| Data |

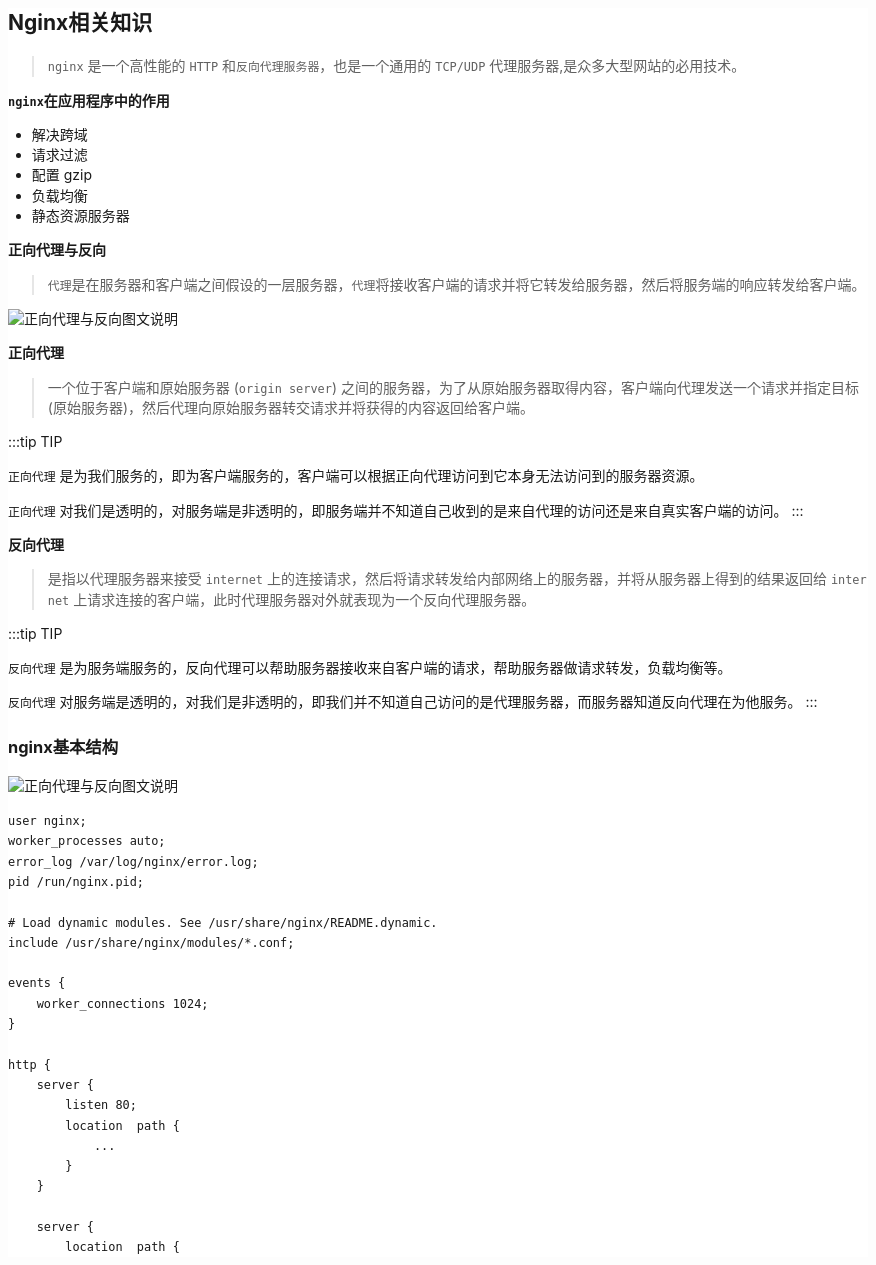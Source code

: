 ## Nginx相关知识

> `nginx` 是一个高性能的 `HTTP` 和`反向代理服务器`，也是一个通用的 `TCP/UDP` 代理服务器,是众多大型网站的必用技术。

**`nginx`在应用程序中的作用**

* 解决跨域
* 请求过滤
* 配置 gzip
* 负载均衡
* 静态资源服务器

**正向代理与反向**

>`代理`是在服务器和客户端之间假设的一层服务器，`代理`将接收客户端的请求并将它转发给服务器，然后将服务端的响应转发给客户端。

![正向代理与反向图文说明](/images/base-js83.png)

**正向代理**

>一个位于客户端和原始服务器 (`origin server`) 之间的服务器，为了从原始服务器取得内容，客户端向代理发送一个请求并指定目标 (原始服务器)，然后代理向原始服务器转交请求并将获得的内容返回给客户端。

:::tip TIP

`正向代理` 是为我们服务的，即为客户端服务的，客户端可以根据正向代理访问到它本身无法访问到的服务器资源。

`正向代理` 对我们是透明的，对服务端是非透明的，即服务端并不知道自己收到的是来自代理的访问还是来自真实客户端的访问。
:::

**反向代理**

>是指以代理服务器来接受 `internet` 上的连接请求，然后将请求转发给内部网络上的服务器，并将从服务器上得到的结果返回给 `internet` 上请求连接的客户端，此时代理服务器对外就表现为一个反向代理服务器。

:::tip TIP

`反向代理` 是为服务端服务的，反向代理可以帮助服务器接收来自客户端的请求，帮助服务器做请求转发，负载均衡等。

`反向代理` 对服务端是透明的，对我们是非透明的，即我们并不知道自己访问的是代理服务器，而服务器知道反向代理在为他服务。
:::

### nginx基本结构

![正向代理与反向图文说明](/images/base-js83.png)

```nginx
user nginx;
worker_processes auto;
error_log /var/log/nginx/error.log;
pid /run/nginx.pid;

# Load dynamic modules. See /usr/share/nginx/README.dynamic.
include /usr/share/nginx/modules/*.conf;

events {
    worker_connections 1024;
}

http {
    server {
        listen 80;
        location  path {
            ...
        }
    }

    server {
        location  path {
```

| Prompt |
Transcribe the material above word for word; images do not belong in the copy.

| Response for this exercise |
Source code

: ## Nginx相关知识

> `nginx` 是一个高性能的 `HTTP` 和`反向代理服务器`，也是一个通用的 `TCP/UDP` 代理服务器,是众多大型网站的必用技术。

**`nginx`在应用程序中的作用**

* 解决跨域
* 请求过滤
* 配置 gzip
* 负载均衡
* 静态资源服务器

**正向代理与反向**

>`代理`是在服务器和客户端之间假设的一层服务器，`代理`将接收客户端的请求并将它转发给服务器，然后将服务端的响应转发给客户端。

![正向代理与反向图文说明](/images/base-js83.png)

**正向代理**

>一个位于客户端和原始服务器 (`origin server`) 之间的服务器，为了从原始服务器取得内容，客户端向代理发送一个请求并指定目标 (原始服务器)，然后代理向原始服务器转交请求并将获得的内容返回给客户端。

:::tip TIP

`正向代理` 是为我们服务的，即为客户端服务的，客户端可以根据正向代理访问到它本身无法访问到的服务器资源。

`正向代理` 对我们是透明的，对服务端是非透明的，即服务端并不知道自己收到的是来自代理的访问还是来自真实客户端的访问。
:::

**反向代理**

>是指以代理服务器来接受 `internet` 上的连接请求，然后将请求转发给内部网络上的服务器，并将从服务器上得到的结果返回给 `internet` 上请求连接的客户端，此时代理服务器对外就表现为一个反向代理服务器。

:::tip TIP

`反向代理` 是为服务端服务的，反向代理可以帮助服务器接收来自客户端的请求，帮助服务器做请求转发，负载均衡等。

`反向代理` 对服务端是透明的，对我们是非透明的，即我们并不知道自己访问的是代理服务器，而服务器知道反向代理在为他服务。
:::

### nginx基本结构

![正向代理与反向图文说明](/images/base-js83.png)

```nginx
user nginx;
worker_processes auto;
error_log /var/log/nginx/error.log;
pid /run/nginx.pid;

# Load dynamic modules. See /usr/share/nginx/README.dynamic.
include /usr/share/nginx/modules/*.conf;

events {
    worker_connections 1024;
}

http {
    server {
        listen 80;
        location  path {
            ...
        }
    }

    server {
        location  path {
```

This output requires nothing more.